Bloco K – Escalonamento – 2016 a 2018

O Ajuste Sinief nº 8/2015 escalonou os prazos de obrigatoriedade do registro de controle da produção e do estoque (bloco K):

– a partir de 01.01.2016:

-para os estabelecimentos industriais classificados nas divisões 10 a 32 da Classificação Nacional de Atividades Econômicas (CNAE) pertencentes a empresa com faturamento anual igual ou superior a R$ 300.000.000,00;

-para os estabelecimentos industriais de empresa habilitada ao Regime Aduaneiro Especial de Entreposto Industrial sob Controle Informatizado (Recof) ou a outro regime alternativo a este;

– a partir de 01.01.2017, para os estabelecimentos industriais classificados nas divisões 10 a 32 da CNAE pertencentes a empresa com faturamento anual igual ou superior a R$ 78.000.000,00;

– a partir de 01.01.2018, para os demais estabelecimentos industriais, os estabelecimentos atacadistas classificados nos grupos 462 a 469 da CNAE e os estabelecimentos equiparados a industrial.
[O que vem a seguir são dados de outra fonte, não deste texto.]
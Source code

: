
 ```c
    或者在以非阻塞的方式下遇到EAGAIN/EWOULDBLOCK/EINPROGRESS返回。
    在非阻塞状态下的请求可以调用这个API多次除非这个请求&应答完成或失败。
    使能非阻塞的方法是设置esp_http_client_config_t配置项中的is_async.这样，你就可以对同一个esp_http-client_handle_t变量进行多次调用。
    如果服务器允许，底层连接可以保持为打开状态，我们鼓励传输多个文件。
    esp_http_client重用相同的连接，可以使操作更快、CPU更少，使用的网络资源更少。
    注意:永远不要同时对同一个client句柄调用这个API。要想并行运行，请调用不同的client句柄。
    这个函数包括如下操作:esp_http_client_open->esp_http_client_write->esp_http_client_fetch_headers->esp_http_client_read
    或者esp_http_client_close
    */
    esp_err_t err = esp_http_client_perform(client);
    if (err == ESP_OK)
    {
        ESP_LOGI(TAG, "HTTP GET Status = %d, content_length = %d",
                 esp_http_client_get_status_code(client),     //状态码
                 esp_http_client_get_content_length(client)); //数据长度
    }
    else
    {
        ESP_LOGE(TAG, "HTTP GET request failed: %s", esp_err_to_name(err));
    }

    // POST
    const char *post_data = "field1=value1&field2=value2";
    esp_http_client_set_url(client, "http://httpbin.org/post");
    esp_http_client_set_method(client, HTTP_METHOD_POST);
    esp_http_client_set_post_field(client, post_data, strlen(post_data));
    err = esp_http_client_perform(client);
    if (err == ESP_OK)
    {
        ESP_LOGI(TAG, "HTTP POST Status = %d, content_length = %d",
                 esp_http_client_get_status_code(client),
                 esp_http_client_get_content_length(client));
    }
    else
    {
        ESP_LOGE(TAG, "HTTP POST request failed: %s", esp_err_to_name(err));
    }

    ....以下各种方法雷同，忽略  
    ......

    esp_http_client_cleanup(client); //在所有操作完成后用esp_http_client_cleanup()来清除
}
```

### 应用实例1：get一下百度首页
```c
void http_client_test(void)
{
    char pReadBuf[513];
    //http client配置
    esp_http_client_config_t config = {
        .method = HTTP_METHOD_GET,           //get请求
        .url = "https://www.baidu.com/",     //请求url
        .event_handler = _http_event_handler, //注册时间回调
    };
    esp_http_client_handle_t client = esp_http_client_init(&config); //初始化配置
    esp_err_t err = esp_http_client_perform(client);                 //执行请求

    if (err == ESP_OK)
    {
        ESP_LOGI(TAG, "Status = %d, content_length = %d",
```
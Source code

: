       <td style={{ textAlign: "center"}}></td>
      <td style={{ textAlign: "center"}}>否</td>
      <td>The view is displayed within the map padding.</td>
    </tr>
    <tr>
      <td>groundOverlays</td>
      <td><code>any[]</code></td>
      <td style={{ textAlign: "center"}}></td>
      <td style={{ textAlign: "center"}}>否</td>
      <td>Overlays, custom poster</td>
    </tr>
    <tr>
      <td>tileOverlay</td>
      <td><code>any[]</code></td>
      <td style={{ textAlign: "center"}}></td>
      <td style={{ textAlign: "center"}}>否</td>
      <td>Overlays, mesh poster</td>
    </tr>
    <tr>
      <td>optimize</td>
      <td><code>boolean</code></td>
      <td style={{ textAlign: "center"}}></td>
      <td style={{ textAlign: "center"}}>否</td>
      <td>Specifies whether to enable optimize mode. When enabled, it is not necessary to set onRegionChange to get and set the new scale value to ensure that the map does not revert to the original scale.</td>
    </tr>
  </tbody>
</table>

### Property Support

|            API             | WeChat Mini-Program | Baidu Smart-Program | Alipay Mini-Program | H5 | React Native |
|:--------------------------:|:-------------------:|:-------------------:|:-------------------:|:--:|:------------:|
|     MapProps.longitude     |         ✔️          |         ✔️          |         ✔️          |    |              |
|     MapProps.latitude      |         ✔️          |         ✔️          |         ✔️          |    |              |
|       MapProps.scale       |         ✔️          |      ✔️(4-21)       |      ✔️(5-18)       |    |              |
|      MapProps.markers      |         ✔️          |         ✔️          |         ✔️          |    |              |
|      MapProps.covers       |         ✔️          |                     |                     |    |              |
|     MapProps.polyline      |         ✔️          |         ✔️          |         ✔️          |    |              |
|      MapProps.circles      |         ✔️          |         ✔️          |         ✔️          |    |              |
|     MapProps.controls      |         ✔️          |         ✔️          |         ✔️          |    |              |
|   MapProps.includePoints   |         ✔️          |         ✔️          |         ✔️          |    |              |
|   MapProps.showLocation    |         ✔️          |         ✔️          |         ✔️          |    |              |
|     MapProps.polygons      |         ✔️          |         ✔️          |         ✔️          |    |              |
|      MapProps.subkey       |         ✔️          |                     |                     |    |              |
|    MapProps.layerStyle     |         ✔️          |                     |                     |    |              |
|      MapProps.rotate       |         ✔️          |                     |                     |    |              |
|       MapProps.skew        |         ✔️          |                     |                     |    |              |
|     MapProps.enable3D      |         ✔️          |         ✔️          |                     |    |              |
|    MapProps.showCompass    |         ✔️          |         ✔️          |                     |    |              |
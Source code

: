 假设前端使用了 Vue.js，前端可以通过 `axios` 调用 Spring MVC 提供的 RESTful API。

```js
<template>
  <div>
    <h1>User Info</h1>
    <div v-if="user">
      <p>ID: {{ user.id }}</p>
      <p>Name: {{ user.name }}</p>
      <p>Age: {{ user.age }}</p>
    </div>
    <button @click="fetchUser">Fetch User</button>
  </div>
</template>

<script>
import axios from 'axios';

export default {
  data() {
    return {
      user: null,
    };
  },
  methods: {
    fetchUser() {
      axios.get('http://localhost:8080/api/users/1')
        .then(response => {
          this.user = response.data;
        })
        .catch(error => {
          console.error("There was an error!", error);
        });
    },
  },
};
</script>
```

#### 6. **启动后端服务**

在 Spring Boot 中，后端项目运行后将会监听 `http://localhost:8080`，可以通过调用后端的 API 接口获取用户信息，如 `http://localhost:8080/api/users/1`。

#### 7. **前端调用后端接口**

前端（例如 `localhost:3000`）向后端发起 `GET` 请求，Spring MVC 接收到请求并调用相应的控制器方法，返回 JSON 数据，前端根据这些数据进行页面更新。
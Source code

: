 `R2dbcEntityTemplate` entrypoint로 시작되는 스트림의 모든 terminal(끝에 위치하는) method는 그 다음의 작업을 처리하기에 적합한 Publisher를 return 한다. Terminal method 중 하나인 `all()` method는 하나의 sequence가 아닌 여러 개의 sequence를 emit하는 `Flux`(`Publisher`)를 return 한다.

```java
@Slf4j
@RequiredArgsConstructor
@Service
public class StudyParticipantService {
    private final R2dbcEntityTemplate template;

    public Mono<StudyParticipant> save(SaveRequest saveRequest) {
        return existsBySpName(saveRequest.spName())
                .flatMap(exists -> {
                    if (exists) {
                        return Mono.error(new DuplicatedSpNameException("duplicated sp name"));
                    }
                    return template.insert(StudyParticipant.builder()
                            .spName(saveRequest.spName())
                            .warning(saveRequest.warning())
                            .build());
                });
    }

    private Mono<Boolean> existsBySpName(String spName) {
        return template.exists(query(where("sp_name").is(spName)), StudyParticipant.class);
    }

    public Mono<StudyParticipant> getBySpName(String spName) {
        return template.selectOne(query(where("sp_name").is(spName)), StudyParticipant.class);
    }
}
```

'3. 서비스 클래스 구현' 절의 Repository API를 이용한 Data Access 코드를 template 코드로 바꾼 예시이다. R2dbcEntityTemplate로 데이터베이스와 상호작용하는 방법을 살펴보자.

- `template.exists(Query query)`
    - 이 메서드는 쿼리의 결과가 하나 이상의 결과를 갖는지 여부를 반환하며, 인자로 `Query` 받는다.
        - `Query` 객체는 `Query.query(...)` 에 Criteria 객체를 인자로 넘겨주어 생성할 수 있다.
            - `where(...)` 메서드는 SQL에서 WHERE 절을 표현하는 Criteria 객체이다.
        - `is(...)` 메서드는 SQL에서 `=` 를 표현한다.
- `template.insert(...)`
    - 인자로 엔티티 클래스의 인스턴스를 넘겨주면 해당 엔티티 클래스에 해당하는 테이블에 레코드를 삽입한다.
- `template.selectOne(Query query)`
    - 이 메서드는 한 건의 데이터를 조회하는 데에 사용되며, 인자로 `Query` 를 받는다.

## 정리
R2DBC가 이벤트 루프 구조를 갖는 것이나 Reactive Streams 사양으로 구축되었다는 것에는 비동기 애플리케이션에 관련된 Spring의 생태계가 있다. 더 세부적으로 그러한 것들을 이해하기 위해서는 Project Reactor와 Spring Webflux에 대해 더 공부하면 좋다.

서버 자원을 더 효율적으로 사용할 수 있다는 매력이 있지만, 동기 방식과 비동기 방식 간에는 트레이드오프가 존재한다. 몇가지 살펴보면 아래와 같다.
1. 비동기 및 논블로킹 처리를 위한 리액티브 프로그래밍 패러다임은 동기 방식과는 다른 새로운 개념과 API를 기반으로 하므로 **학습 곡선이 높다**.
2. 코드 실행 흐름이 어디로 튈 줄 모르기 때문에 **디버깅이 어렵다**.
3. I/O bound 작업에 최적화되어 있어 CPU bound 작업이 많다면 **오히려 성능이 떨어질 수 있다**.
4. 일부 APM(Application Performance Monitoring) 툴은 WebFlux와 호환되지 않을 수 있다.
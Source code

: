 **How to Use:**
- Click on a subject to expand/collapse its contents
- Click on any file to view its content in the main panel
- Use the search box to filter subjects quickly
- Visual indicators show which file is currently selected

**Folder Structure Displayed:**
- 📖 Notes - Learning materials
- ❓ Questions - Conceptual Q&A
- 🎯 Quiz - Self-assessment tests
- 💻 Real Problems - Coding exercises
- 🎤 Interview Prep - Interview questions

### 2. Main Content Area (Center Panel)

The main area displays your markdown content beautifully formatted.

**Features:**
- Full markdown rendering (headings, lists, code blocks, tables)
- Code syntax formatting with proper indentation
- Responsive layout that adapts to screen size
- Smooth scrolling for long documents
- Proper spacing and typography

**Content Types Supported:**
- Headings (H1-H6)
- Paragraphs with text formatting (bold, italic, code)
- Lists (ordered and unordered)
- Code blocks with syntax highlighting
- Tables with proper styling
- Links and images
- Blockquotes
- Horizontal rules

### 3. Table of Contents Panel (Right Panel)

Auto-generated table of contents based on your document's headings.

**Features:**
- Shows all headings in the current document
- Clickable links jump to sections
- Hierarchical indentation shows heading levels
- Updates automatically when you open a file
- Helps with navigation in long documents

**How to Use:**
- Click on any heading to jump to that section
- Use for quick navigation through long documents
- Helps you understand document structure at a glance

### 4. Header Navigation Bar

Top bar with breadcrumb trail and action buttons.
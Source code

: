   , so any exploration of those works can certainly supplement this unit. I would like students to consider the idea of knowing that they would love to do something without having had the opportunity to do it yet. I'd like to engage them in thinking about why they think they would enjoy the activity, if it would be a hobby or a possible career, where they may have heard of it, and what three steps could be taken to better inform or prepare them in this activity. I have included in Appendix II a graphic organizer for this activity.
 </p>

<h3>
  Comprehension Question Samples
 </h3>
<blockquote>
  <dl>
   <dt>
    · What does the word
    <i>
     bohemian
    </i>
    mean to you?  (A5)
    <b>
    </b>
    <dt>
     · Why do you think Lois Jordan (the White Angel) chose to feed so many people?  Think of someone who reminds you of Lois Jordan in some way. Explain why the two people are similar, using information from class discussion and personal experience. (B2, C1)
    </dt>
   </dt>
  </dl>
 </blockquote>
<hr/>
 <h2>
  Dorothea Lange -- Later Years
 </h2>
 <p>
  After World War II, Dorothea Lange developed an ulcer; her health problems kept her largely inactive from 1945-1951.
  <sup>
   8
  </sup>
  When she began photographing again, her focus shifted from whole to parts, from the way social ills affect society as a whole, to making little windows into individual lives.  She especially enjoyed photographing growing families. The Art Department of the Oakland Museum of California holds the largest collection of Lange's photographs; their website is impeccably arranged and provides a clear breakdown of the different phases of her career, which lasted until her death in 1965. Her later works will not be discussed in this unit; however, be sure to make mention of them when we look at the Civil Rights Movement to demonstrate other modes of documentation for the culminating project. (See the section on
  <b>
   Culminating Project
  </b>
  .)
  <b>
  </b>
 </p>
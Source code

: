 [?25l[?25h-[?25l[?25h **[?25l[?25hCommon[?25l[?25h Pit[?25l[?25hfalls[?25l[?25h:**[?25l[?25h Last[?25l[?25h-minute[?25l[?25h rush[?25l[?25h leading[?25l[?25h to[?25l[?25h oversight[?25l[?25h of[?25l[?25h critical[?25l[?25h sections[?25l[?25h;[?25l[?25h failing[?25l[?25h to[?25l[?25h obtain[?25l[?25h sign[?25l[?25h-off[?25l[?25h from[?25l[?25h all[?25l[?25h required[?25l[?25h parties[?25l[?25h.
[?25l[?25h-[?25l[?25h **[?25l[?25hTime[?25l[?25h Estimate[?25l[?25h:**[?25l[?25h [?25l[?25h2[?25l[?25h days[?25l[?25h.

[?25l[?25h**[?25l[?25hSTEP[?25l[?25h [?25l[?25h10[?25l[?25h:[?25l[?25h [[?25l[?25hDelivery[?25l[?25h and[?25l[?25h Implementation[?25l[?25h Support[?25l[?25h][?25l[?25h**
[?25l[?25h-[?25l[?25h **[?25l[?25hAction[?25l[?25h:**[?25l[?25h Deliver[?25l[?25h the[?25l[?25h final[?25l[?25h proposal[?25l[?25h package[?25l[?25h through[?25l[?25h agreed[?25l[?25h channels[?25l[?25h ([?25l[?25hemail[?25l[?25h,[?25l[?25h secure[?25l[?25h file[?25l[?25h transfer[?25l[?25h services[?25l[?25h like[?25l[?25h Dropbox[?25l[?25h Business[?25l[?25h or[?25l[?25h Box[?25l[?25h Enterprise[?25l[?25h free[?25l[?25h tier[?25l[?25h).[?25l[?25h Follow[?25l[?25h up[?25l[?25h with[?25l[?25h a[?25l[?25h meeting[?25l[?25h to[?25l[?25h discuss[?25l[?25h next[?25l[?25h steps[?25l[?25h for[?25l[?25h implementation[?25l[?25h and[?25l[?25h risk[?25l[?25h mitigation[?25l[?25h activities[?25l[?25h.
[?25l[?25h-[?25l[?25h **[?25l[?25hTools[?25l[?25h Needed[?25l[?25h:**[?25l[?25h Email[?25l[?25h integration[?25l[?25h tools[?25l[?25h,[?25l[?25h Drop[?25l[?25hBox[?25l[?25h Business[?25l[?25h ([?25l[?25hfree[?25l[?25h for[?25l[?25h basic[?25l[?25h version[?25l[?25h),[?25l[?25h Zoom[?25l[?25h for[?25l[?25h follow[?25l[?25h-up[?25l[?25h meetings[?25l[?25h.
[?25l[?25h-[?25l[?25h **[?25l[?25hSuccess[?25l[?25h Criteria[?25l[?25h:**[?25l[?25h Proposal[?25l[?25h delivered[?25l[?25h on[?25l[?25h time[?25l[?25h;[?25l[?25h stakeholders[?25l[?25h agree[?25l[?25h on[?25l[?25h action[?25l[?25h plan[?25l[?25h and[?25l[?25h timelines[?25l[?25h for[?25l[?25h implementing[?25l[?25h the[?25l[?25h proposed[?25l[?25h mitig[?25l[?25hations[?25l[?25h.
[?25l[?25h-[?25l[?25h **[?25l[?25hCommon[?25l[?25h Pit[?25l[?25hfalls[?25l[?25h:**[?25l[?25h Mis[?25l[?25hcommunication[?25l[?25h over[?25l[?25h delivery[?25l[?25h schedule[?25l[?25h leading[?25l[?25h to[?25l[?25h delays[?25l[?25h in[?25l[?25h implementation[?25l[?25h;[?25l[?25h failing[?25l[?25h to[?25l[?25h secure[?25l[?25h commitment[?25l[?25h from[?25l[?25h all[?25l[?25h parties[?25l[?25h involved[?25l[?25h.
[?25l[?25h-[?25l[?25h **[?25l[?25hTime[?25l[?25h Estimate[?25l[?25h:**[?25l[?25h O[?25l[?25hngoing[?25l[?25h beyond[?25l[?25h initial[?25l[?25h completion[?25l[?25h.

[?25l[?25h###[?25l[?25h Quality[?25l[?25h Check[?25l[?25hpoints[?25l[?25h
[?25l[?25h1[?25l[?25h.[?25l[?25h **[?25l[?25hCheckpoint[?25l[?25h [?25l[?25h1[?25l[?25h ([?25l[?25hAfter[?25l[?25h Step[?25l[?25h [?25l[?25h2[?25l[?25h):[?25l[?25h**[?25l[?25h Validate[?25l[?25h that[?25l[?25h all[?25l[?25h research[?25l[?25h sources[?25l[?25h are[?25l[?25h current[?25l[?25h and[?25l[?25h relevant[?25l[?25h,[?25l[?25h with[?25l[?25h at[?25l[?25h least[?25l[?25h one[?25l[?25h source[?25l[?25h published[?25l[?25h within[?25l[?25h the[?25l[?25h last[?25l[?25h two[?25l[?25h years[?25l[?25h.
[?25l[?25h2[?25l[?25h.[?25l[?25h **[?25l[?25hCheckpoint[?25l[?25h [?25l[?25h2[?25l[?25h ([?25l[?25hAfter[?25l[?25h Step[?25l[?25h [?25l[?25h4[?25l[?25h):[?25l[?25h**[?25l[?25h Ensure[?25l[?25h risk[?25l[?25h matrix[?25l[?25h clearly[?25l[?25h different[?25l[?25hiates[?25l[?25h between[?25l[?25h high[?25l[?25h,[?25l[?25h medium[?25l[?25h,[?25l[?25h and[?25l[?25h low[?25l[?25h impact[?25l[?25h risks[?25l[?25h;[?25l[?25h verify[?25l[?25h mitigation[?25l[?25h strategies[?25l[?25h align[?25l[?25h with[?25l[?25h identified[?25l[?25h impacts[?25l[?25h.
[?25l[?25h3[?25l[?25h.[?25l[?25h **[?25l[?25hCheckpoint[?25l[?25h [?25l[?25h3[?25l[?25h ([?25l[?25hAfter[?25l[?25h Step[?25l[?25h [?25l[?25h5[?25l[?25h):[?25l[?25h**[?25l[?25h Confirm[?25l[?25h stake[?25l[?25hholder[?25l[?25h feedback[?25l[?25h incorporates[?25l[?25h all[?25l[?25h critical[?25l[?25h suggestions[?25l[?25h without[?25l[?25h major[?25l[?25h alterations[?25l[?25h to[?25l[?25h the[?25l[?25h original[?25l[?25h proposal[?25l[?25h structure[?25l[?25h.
Para fins do Bloco K da EFD, estabelecimento industrial é aquele que possui qualquer dos processos que caracterizam uma industrialização, segundo a legislação de ICMS e de IPI, e cujos produtos resultantes sejam tributados pelo ICMS ou IPI, mesmo que de Alíquota Zero ou isento.

Considera-se faturamento a receita bruta de venda de mercadorias de todos os estabelecimentos da empresa no território nacional, industriais ou não, excluídas as vendas canceladas, as devoluções de vendas e os descontos incondicionais concedidos.
O exercício de referência do faturamento deverá ser o segundo exercício anterior ao início de vigência da obrigação.

Elevada as Alíquotas da CSLL de Entidades Financeiras

Através da Lei 13.169/2015 foram estabelecidas alíquotas majoradas da CSLL, a seguir especificadas:

– 20% (vinte por cento), no período compreendido entre 1º de setembro de 2015 e 31 de dezembro de 2018 para as pessoas jurídicas de seguros privados, das de capitalização; de bancos de qualquer espécie; distribuidoras de valores mobiliários; corretoras de câmbio e de valores mobiliários; sociedades de crédito, financiamento e investimentos; sociedades de crédito imobiliário; administradoras de cartões de crédito; sociedades de arrendamento mercantil; e associações de poupança e empréstimo. A alíquota retorna a 15% (quinze por cento) a partir de 1º de janeiro de 2019.

– 17% (dezessete por cento), no período compreendido entre 1º de outubro de 2015 e 31 de dezembro de 2018 para as cooperativas de crédito. A partir de 1º de janeiro de 2019 a alíquota retornará a 15%.